## Problem to solve
Search the entries for the line containing "process-noise-floor approximation, the". Repeat it, then every line after it, exactly through the final line.

## Rendered images with source text
- Opening Delimiter -

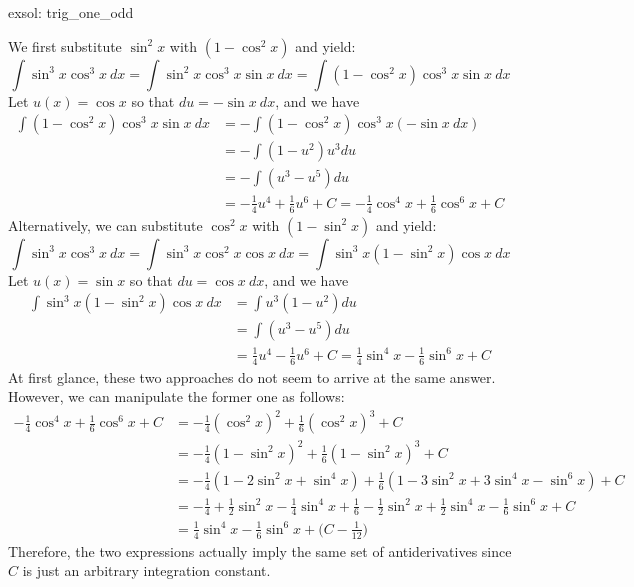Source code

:\begin{exsol}[]{exsol: trig_one_odd}
\begin{enumerate}[a)]
        We first substitute $\sin^2x$ with $(1-\cos^2x)$ and yield:
        \[\int \sin^3 x \cos^3 x~dx = \int \sin^2x \cos^3x \sin x~dx = \int (1-\cos^2x)\cos^3x \sin x~dx\]
        Let $u(x) = \cos x$ so that $du = -\sin x~dx$, and we have
        \begin{align*}
            \int (1-\cos^2x) \cos^3x \sin x~dx &= -\int (1-\cos^2x) \cos^3x (-\sin x~dx)\\
            &= -\int (1 - u^2) u^3 du\\
            &= -\int (u^3 - u^5) du\\
            &= -\frac{1}{4}u^4 + \frac{1}{6}u^6 + C = -\frac{1}{4}\cos^4x + \frac{1}{6}\cos^6x + C
        \end{align*}
        Alternatively, we can substitute $\cos^2x$ with $(1-\sin^2x)$ and yield:
        \[\int \sin^3 x \cos^3 x~dx = \int \sin^3x \cos^2x \cos x~dx = \int \sin^3x (1-\sin^2x) \cos x~dx\]
        Let $u(x) = \sin x$ so that $du = \cos x~dx$, and we have
        \begin{align*}
            \int \sin^3x (1-\sin^2x) \cos x~dx &= \int u^3 (1-u^2)du\\
            &= \int (u^3 - u^5) du\\
            &= \frac{1}{4}u^4 - \frac{1}{6}u^6 + C = \frac{1}{4}\sin^4x - \frac{1}{6}\sin^6x + C
        \end{align*}
        At first glance, these two approaches do not seem to arrive at the same answer.  However, we can manipulate the former one as follows:
        \begin{align*}
            -\frac{1}{4}\cos^4x + \frac{1}{6}\cos^6x + C &= -\frac{1}{4}(\cos^2x)^2 + \frac{1}{6}(\cos^2x)^3 + C \\
            &= -\frac{1}{4}(1-\sin^2x)^2 + \frac{1}{6}(1-\sin^2x)^3 + C\\
            &= -\frac{1}{4}(1-2\sin^2x + \sin^4x) + \frac{1}{6}(1-3\sin^2x+3\sin^4x-\sin^6x) + C\\
            &= -\frac{1}{4} + \frac{1}{2} \sin^2x - \frac{1}{4} \sin^4x + \frac{1}{6} -\frac{1}{2}\sin^2x +\frac{1}{2}\sin^4x - \frac{1}{6}\sin^6x + C \\
            &= \frac{1}{4}\sin^4x - \frac{1}{6}\sin^6x + \Big(C - \frac{1}{12}\Big)
        \end{align*}
        Therefore, the two expressions actually imply the same set of antiderivatives since $C$ is just an arbitrary integration constant.
    \end{enumerate}
\end{exsol}
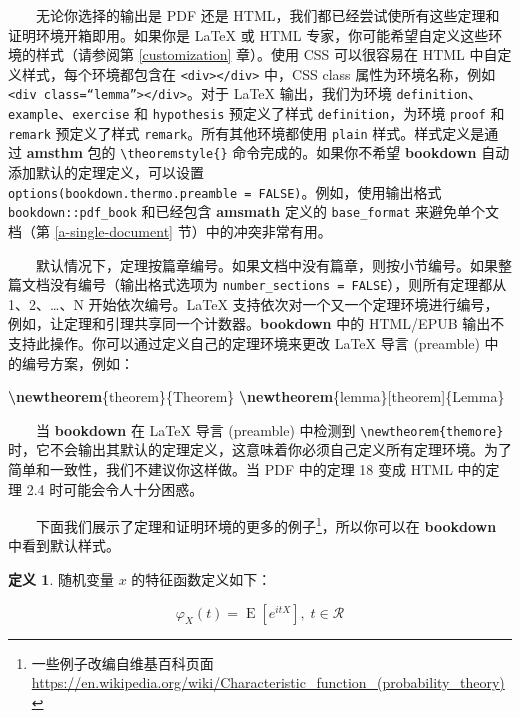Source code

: \documentclass[
  12pt,
]{krantz}
\newenvironment{Shaded}{\begin{snugshade}}{\end{snugshade}}
\newcommand{\FunctionTok}[1]{\textcolor[rgb]{0.13,0.29,0.53}{\textbf{#1}}}
\newcommand{\NormalTok}[1]{#1}
\theoremstyle{definition}
\newtheorem{definition}{定义}[chapter]
\theoremstyle{definition}
\theoremstyle{definition}
\theoremstyle{definition}
\theoremstyle{remark}
\begin{document}
  无论你选择的输出是 PDF 还是 HTML，我们都已经尝试使所有这些定理和证明环境开箱即用。如果你是 LaTeX 或 HTML 专家，你可能希望自定义这些环境的样式（请参阅第 \ref{customization} 章）。使用 CSS 可以很容易在 HTML 中自定义样式，每个环境都包含在 \texttt{\textless{}div\textgreater{}\textless{}/div\textgreater{}} 中，CSS class 属性为环境名称，例如 \texttt{\textless{}div\ class=“lemma”\textgreater{}\textless{}/div\textgreater{}}。对于 LaTeX 输出，我们为环境 \texttt{definition}、\texttt{example}、\texttt{exercise} 和 \texttt{hypothesis} 预定义了样式 \texttt{definition}，为环境 \texttt{proof} 和 \texttt{remark} 预定义了样式 \texttt{remark}。所有其他环境都使用 \texttt{plain} 样式。样式定义是通过 \textbf{amsthm} 包的 \texttt{\textbackslash{}theoremstyle\{\}} 命令完成的。如果你不希望 \textbf{bookdown} 自动添加默认的定理定义，可以设置 \texttt{options(bookdown.thermo.preamble\ =\ FALSE)}。例如，使用输出格式 \texttt{bookdown::pdf\_book} 和已经包含 \textbf{amsmath} 定义的 \texttt{base\_format} 来避免单个文档（第 \ref{a-single-document} 节）中的冲突非常有用。

  默认情况下，定理按篇章编号。如果文档中没有篇章，则按小节编号。如果整篇文档没有编号（输出格式选项为 \texttt{number\_sections\ =\ FALSE}），则所有定理都从 1、2、\ldots、N 开始依次编号。LaTeX 支持依次对一个又一个定理环境进行编号，例如，让定理和引理共享同一个计数器。\textbf{bookdown} 中的 HTML/EPUB 输出不支持此操作。你可以通过定义自己的定理环境来更改 LaTeX 导言 (preamble) 中的编号方案，例如：

\begin{Shaded}
\begin{Highlighting}[]
\FunctionTok{\textbackslash{}newtheorem}\NormalTok{\{theorem\}\{Theorem\}}
\FunctionTok{\textbackslash{}newtheorem}\NormalTok{\{lemma\}[theorem]\{Lemma\}}
\end{Highlighting}
\end{Shaded}

  当 \textbf{bookdown} 在 LaTeX 导言 (preamble) 中检测到 \texttt{\textbackslash{}newtheorem\{themore\}} 时，它不会输出其默认的定理定义，这意味着你必须自己定义所有定理环境。为了简单和一致性，我们不建议你这样做。当 PDF 中的定理 18 变成 HTML 中的定理 2.4 时可能会令人十分困惑。

  下面我们展示了定理和证明环境的更多的例子\footnote{一些例子改编自维基百科页面 \url{https://en.wikipedia.org/wiki/Characteristic_function_(probability_theory)}}，所以你可以在 \textbf{bookdown} 中看到默认样式。

\begin{definition}
随机变量 \(x\) 的特征函数定义如下：

\[\varphi _{X}(t)=\operatorname {E} \left[e^{itX}\right], \; t\in\mathcal{R}\]
\end{definition}
\end{document}
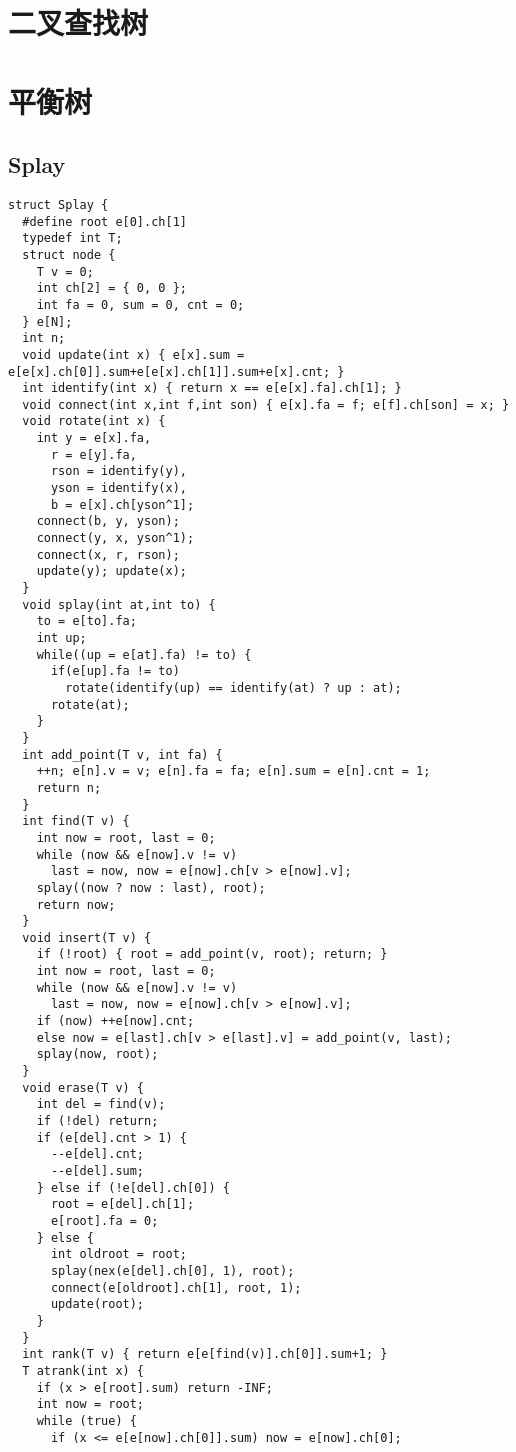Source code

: \documentclass[UTF8]{ctexart}
\begin{document}
{{{{{{{{{{{{{{{{\section{二叉查找树}
\section{平衡树}
\subsection{Splay }
{\setmainfont{Consolas}
\begin{lstlisting}
struct Splay {
  #define root e[0].ch[1]
  typedef int T;
  struct node {
    T v = 0;
    int ch[2] = { 0, 0 };
    int fa = 0, sum = 0, cnt = 0;
  } e[N];
  int n;
  void update(int x) { e[x].sum = e[e[x].ch[0]].sum+e[e[x].ch[1]].sum+e[x].cnt; }
  int identify(int x) { return x == e[e[x].fa].ch[1]; }
  void connect(int x,int f,int son) { e[x].fa = f; e[f].ch[son] = x; }
  void rotate(int x) {
    int y = e[x].fa,
      r = e[y].fa,
      rson = identify(y),
      yson = identify(x),
      b = e[x].ch[yson^1];
    connect(b, y, yson);
    connect(y, x, yson^1);
    connect(x, r, rson);
    update(y); update(x);
  }
  void splay(int at,int to) {
    to = e[to].fa;
    int up;
    while((up = e[at].fa) != to) {
      if(e[up].fa != to)
        rotate(identify(up) == identify(at) ? up : at);
      rotate(at);
    }
  }
  int add_point(T v, int fa) {
    ++n; e[n].v = v; e[n].fa = fa; e[n].sum = e[n].cnt = 1;
    return n;
  }
  int find(T v) {
    int now = root, last = 0;
    while (now && e[now].v != v)
      last = now, now = e[now].ch[v > e[now].v];
    splay((now ? now : last), root);
    return now;
  }
  void insert(T v) {
    if (!root) { root = add_point(v, root); return; }
    int now = root, last = 0;
    while (now && e[now].v != v)
      last = now, now = e[now].ch[v > e[now].v];
    if (now) ++e[now].cnt;
    else now = e[last].ch[v > e[last].v] = add_point(v, last);
    splay(now, root);
  }
  void erase(T v) {
    int del = find(v);
    if (!del) return;
    if (e[del].cnt > 1) {
      --e[del].cnt;
      --e[del].sum;
    } else if (!e[del].ch[0]) {
      root = e[del].ch[1];
      e[root].fa = 0;
    } else {
      int oldroot = root;
      splay(nex(e[del].ch[0], 1), root);
      connect(e[oldroot].ch[1], root, 1);
      update(root);
    }
  }
  int rank(T v) { return e[e[find(v)].ch[0]].sum+1; }
  T atrank(int x) {
    if (x > e[root].sum) return -INF;
    int now = root;
    while (true) {
      if (x <= e[e[now].ch[0]].sum) now = e[now].ch[0];

\end{lstlisting}}}}}}}}}}}}}}}}}}
\end{document}
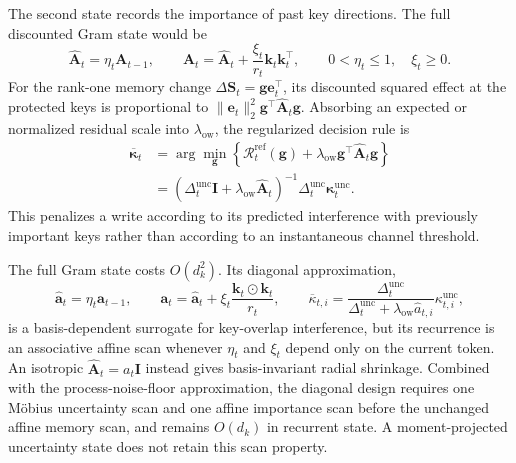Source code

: \documentclass[11pt]{article}
\newcommand{\vct}[1]{\boldsymbol{#1}}
\begin{document}
The second state records the importance of past key directions. The full discounted Gram state
would be
\begin{equation}
  \widehat{\vct{A}}_t
  =\eta_t\vct{A}_{t-1},
  \qquad
  \vct{A}_t
  =\widehat{\vct{A}}_t
   +\frac{\xi_t}{r_t}\vct{k}_t\vct{k}_t^\top,
  \qquad
  0<\eta_t\leq1,\quad \xi_t\geq0.
  \label{eq:discussion-protection-full-gram}
\end{equation}
For the rank-one memory change
$\Delta\vct{S}_t=\vct{g}\vct{e}_t^\top$, its discounted squared effect at the protected keys is
proportional to
$\|\vct{e}_t\|_2^2\vct{g}^\top\widehat{\vct{A}}_t\vct{g}$. Absorbing an expected or normalized
residual scale into $\lambda_{\mathrm{ow}}$, the regularized decision rule is
\begin{equation}
\begin{aligned}
  \overline{\vct{\kappa}}_t
  &=\arg\min_{\vct{g}}\left\{
      \mathcal{R}_t^{\mathrm{ref}}(\vct{g})
      +\lambda_{\mathrm{ow}}
       \vct{g}^\top\widehat{\vct{A}}_t\vct{g}
    \right\} \\
  &=\left(
      \Delta_t^{\mathrm{unc}}\vct{I}
      +\lambda_{\mathrm{ow}}\widehat{\vct{A}}_t
    \right)^{-1}
    \Delta_t^{\mathrm{unc}}\vct{\kappa}_t^{\mathrm{unc}}.
\end{aligned}
  \label{eq:discussion-overwrite-regularized-gain}
\end{equation}
This penalizes a write according to its predicted interference with previously important keys
rather than according to an instantaneous channel threshold.

The full Gram state costs $O(d_k^2)$. Its diagonal approximation,
\begin{equation}
  \widehat{\vct{a}}_t
  =\eta_t\vct{a}_{t-1},
  \qquad
  \vct{a}_t
  =\widehat{\vct{a}}_t
   +\xi_t\frac{\vct{k}_t\odot\vct{k}_t}{r_t},
  \qquad
  \overline\kappa_{t,i}
  =\frac{\Delta_t^{\mathrm{unc}}}
    {\Delta_t^{\mathrm{unc}}+\lambda_{\mathrm{ow}}\widehat a_{t,i}}
    \kappa_{t,i}^{\mathrm{unc}},
  \label{eq:discussion-protection-importance-scan}
\end{equation}
is a basis-dependent surrogate for key-overlap interference, but its recurrence is an associative
affine scan whenever $\eta_t$ and $\xi_t$ depend only on the current token. An isotropic
$\widehat{\vct{A}}_t=a_t\vct{I}$ instead gives basis-invariant radial shrinkage. Combined with the
process-noise-floor approximation, the diagonal design requires one M\"obius uncertainty scan and
one affine importance scan before the unchanged affine memory scan, and remains $O(d_k)$ in
recurrent state. A moment-projected uncertainty state does not retain this scan property.
\end{document}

- Closing Delimiter -

## Solution
process-noise-floor approximation, the diagonal design requires one M\"obius uncertainty scan and
one affine importance scan before the unchanged affine memory scan, and remains $O(d_k)$ in
recurrent state. A moment-projected uncertainty state does not retain this scan property.
\end{document}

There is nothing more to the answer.